Outlined its views in a new regulatory bulletin
The Massachusetts Division of Insurance issued a new bulletin today on the alleged abuses regarding Certificate of Insurances in order to highlight their purpose and correct use. In the bulletin, the Division of Insurance states that it “…has been informed, however, that some insurance companies and insurance producers are being asked to provide certificates of insurance that purport to amend, extend, or otherwise alter the terms on insurance provided by the underlying policy.” The Division goes on to state that the purpose of their bulletin is “…to advise insurers and insurance producers that certificates of insurance are not the proper method by which to amend a policy, that amending such certificates of insurance may create errors and omissions exposure, and that this activity may violate the Massachusetts insurance laws.” Certificates of insurance are summaries of insurance policies, including liability limits and are used to provide that information to insureds or third parties as proof of coverage rather than sending the actual policy.

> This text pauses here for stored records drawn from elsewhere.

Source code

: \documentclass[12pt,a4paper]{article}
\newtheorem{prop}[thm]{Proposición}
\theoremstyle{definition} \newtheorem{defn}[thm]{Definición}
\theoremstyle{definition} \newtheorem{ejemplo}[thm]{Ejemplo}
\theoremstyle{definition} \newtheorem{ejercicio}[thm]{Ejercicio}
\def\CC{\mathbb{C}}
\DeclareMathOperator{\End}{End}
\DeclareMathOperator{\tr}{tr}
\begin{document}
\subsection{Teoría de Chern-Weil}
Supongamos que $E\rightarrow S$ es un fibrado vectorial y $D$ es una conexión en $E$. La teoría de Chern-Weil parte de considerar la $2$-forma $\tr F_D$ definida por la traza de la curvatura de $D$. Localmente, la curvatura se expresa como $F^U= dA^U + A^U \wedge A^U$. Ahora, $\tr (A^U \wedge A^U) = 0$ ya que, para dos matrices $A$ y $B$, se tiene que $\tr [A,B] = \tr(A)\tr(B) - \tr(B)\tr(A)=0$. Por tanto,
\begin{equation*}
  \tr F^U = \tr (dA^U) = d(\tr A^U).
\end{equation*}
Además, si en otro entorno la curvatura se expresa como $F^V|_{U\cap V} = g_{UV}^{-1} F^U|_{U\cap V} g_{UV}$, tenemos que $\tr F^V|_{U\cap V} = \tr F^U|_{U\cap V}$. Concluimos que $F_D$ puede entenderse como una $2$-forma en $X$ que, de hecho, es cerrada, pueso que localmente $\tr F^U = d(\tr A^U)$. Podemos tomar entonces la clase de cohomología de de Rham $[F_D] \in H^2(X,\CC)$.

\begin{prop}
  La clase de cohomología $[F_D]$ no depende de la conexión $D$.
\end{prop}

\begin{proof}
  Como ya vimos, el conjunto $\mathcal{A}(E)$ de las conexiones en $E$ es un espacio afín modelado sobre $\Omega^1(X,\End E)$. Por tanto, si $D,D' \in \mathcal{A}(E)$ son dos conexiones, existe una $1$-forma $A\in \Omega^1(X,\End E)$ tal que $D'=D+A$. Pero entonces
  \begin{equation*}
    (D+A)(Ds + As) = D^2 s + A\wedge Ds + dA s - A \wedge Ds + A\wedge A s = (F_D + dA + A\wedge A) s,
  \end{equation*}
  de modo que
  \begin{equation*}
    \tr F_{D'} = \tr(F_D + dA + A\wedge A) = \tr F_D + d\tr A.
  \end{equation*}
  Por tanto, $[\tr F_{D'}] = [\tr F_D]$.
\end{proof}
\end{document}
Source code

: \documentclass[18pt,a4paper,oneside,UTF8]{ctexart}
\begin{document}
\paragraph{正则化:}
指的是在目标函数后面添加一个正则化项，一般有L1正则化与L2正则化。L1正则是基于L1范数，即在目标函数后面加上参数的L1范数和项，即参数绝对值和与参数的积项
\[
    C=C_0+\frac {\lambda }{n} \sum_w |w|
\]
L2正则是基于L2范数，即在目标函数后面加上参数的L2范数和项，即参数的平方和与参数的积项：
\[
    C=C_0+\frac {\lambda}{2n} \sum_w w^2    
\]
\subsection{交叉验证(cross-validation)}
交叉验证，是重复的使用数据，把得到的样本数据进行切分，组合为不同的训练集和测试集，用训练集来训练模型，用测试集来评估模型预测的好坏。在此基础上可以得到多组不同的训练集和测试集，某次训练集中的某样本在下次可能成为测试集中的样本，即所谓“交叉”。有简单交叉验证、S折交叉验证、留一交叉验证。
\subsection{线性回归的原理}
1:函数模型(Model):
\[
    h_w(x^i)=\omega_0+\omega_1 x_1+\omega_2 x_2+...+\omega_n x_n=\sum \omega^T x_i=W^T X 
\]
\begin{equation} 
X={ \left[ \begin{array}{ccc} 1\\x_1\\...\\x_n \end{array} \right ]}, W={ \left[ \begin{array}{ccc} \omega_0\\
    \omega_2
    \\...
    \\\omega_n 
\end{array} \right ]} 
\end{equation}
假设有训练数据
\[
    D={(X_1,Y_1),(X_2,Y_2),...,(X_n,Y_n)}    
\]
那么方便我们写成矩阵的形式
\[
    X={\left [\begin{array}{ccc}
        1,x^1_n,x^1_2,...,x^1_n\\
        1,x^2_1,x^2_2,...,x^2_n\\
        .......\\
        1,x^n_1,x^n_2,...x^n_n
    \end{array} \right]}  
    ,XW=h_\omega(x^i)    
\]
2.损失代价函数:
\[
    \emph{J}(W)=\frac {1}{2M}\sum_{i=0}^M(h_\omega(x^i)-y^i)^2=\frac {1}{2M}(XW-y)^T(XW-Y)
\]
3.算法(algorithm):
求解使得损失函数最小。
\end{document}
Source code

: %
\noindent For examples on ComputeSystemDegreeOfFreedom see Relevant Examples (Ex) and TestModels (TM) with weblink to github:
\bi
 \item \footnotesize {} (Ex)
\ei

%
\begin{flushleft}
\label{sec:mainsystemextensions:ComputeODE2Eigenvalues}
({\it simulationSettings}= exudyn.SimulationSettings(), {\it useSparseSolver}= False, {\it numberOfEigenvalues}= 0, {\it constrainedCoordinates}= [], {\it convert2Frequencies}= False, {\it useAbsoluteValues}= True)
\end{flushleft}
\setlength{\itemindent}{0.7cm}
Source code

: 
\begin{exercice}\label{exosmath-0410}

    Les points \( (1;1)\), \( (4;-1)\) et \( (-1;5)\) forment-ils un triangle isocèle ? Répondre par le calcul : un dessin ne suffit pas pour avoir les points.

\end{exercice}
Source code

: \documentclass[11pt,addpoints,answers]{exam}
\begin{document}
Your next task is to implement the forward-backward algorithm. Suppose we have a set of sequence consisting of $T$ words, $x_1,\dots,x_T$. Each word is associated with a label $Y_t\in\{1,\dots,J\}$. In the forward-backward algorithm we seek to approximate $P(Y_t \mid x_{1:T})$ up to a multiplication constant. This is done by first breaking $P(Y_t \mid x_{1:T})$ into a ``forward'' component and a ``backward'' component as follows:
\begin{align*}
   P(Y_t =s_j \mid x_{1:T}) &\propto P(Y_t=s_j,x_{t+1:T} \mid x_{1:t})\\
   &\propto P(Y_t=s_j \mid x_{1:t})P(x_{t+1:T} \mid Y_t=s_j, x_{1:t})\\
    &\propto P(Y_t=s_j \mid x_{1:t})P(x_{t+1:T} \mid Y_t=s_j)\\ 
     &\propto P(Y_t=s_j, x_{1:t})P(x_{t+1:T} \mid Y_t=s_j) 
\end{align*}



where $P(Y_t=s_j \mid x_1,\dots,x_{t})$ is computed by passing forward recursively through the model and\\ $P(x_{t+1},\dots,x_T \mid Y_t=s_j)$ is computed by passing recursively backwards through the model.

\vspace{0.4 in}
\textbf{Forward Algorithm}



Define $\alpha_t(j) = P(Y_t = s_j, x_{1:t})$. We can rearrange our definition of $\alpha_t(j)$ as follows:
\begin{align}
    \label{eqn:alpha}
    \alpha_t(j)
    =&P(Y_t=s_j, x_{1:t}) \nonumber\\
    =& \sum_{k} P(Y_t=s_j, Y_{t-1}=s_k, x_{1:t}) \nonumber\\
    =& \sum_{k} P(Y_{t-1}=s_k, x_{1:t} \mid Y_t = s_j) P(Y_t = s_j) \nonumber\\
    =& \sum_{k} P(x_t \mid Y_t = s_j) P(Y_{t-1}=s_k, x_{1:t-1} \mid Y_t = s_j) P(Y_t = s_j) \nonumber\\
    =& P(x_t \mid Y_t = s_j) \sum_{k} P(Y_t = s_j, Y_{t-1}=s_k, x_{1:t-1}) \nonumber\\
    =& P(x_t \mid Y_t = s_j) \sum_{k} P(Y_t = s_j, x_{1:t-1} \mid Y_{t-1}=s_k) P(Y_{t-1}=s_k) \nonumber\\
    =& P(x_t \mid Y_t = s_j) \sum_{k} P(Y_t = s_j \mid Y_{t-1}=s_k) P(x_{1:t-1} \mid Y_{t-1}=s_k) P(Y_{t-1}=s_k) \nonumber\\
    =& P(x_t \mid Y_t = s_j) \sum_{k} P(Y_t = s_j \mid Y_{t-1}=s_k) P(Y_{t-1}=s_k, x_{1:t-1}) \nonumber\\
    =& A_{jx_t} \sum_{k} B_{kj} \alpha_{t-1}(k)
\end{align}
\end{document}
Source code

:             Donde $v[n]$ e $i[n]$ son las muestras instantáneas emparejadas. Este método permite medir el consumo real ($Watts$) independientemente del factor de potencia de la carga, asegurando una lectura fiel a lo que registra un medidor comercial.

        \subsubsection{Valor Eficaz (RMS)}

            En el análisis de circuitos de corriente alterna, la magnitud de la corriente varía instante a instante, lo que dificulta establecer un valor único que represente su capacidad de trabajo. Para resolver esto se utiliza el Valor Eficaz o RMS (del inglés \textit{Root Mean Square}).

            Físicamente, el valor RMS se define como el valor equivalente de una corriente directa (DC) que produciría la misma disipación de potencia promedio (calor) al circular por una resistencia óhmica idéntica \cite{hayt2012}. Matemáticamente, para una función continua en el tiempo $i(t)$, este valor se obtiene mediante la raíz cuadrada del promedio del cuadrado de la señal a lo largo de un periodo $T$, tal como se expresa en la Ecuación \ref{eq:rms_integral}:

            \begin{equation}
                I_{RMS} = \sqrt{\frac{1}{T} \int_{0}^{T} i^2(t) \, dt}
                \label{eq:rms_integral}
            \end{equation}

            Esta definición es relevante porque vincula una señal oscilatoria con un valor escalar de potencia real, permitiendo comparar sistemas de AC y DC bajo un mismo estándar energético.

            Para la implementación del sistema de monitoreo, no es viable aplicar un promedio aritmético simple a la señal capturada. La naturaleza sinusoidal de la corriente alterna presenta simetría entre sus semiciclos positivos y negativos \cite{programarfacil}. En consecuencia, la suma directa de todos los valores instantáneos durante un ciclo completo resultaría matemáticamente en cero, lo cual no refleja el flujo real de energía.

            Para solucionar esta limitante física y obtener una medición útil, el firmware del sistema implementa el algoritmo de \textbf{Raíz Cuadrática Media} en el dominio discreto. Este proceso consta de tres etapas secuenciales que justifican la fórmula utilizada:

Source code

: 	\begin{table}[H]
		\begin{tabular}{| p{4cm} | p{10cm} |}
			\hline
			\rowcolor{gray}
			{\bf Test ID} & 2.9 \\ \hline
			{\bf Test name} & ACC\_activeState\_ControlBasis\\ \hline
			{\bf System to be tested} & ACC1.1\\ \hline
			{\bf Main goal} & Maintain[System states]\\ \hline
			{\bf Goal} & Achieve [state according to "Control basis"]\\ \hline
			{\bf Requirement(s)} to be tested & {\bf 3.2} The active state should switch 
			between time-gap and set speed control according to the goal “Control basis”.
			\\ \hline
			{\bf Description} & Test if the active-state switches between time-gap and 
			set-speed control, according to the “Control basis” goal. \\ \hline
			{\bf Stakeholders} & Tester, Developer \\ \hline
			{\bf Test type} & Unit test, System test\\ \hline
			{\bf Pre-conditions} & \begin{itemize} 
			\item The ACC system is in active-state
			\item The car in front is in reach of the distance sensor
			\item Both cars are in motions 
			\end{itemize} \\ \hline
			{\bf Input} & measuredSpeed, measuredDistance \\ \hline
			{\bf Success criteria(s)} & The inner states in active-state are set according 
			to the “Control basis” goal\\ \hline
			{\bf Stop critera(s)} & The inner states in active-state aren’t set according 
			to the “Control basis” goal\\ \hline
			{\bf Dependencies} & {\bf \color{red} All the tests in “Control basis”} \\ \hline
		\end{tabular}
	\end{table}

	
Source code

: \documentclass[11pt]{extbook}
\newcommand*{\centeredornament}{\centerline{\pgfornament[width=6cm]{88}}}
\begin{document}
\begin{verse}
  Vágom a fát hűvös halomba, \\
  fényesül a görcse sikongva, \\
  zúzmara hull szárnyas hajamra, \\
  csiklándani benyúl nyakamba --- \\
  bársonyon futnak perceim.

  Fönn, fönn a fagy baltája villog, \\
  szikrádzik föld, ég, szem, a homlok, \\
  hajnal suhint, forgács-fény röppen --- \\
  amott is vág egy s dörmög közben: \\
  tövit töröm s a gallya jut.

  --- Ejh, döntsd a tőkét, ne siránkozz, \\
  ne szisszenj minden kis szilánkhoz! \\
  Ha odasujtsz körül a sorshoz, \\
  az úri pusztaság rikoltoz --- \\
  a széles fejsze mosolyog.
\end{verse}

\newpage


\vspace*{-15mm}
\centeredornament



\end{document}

As the Division makes clear in its bulletin, Certificates of Insurance should never be confused with actual policies of insurance, and cannot be used to amend, extend or alter any insurance coverage of the underlying policy. MG.L. c. 175 §§2B and 192 require that all insurance policy forms, including riders, endorsements and applications designed to accompany a policy be filed with the Division of Insurance. As such, the Division warns, “When an insurer or insurance producer executes a certificate of insurance that attempts to do more than merely offer a synopsis or summary of the policy, the insurer or producer risks the creation of obligations that are not payable by the underlying policy.” An action such as this would be a violation of Massachusetts insurance laws, in particular, M.G.L. c. 175 §181 and M.G.L. c.176D §3(1)(a) which prohibit the misrepresentation of the terms or benefits of an insurance policy. The Division of Insurance also believes that changing a certification of insurance in the ways described above may also be a violation of M.G.L. c.176D §3(9)(a) which states that misrepresenting the “pertinent facts or insurance policy provisions relating to coverages at issue” may be considered an unfair claim settlement practice. Finally, the Division states that “…should the additional terms and conditions contained in the certificate of insurance be in conflict with or otherwise alter, the policy forms, riders, endorsements or applications the insurer has filed with the Division, the insurer and/or insurance producer may have violated M.G.L. c. 175 §2B by issuing, delivering or otherwise using a policy form that has not been filed with the Division.”
Note that the prohibition applies not only to certificates of insurance, but to other documents as well including a formal opinion or any other document signed by an insurer or an insurance producer. As such, the Division cautions that anyone thinking of amending, extending or otherwise modifying a certificate of insurance know that such actions could carry heavy consequences and result in a violation of multiple insurance statutes.